Wednesday, April 09, 2014

Don’t Just Grab the Wheel, Ask the Driver to Turn

We’re learning about classes and related topics like data hiding and using methods rather than public data in my programming class these days. One of the students asked why we couldn’t just access public data from calling programs. One hears that all the time.

I asked him if when he was a passenger in a car he would ask the driver to turn or would he grab the wheel and turn it himself. I’m not sure is sunk in right away. The analogy didn’t seem to hit him as smoothly as it did me. The more I think about it the more I like it though.

We want the methods in a class to take care of the actions. We, the programmer using objects of that type, really don’t want to be making assumptions about how everything works internal to the class. There may be factors we don’t know about. Just like as a passenger in a car we may not be aware of things the driver is aware of.

The driver knows how responsive the car is, what sort of traffic there may be around the car, and a bunch of other things that we as a passenger may not be aware of. We’re much better off asking the driver to turn and letting them do it their way than taking things into our own hands.

This may be an analogy I can develop and use. Maybe it will help me to convince my students of the wisdom of data hiding and passing messages and requests.

4 comments:

Anonymous said...

I might try out that analogy as well. I've always had trouble explaining to kids why public variables are a no-no.

Mike Zamansky said...

Just thinking out loud here.

Let's say you break the class into 4 teams. Something done not infrequently in classes

At any point each team has one player. who controls the inputs. It could be giving an answer to a question or it could be handling a computer interface to an actual game, controlling a robot, whatever.

Now of course the team members should be suggesting to the active "lead" player how to proceed but is never allowed to make the final answer (think family feud, or the crowds in the price is right).

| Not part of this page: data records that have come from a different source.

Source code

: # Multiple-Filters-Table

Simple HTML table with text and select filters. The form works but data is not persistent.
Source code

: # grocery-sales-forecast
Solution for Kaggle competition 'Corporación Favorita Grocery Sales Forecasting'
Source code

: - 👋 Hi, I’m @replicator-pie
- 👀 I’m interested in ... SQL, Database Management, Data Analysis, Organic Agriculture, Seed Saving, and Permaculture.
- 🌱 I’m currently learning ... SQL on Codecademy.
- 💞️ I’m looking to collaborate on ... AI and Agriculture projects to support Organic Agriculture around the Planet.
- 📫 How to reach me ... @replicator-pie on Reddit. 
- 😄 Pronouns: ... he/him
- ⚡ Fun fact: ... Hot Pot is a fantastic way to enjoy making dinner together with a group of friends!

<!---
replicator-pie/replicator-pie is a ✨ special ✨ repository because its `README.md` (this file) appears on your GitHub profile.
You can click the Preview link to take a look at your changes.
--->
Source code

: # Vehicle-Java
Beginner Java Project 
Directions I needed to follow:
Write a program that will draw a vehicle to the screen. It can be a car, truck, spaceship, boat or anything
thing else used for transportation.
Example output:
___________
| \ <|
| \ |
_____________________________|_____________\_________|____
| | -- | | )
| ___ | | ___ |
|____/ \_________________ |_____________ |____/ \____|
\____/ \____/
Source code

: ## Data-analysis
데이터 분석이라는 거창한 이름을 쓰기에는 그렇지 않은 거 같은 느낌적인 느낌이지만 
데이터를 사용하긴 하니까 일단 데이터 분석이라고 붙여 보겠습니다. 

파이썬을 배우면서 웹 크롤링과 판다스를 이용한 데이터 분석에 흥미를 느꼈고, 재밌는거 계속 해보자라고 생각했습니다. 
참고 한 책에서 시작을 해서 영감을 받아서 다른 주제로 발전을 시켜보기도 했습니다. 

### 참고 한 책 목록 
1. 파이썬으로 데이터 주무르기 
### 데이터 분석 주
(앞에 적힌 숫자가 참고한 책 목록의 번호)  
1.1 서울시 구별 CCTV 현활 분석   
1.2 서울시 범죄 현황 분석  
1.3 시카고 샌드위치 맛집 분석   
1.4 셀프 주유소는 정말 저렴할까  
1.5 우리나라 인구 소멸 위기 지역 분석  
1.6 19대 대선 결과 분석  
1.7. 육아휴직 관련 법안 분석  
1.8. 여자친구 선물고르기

This builds a real class situation similar to the car analogy which wile good would be lost on my city kids that don't drive (yes, they understand it, but it's not as real).

Just a thought.

Alfred C Thompson II said...

I love that idea Mike. I remember well being a HS student who didn't drive. Although I did drive before most of my peers - my Dad as a single parent needed another driver in the family with 4 kids. Up here in NH kids drive early.

Mike Zamansky said...

Yeah - us city kids (you excepting) start late - I didn't learn to drive until after I had left wall street and started teaching.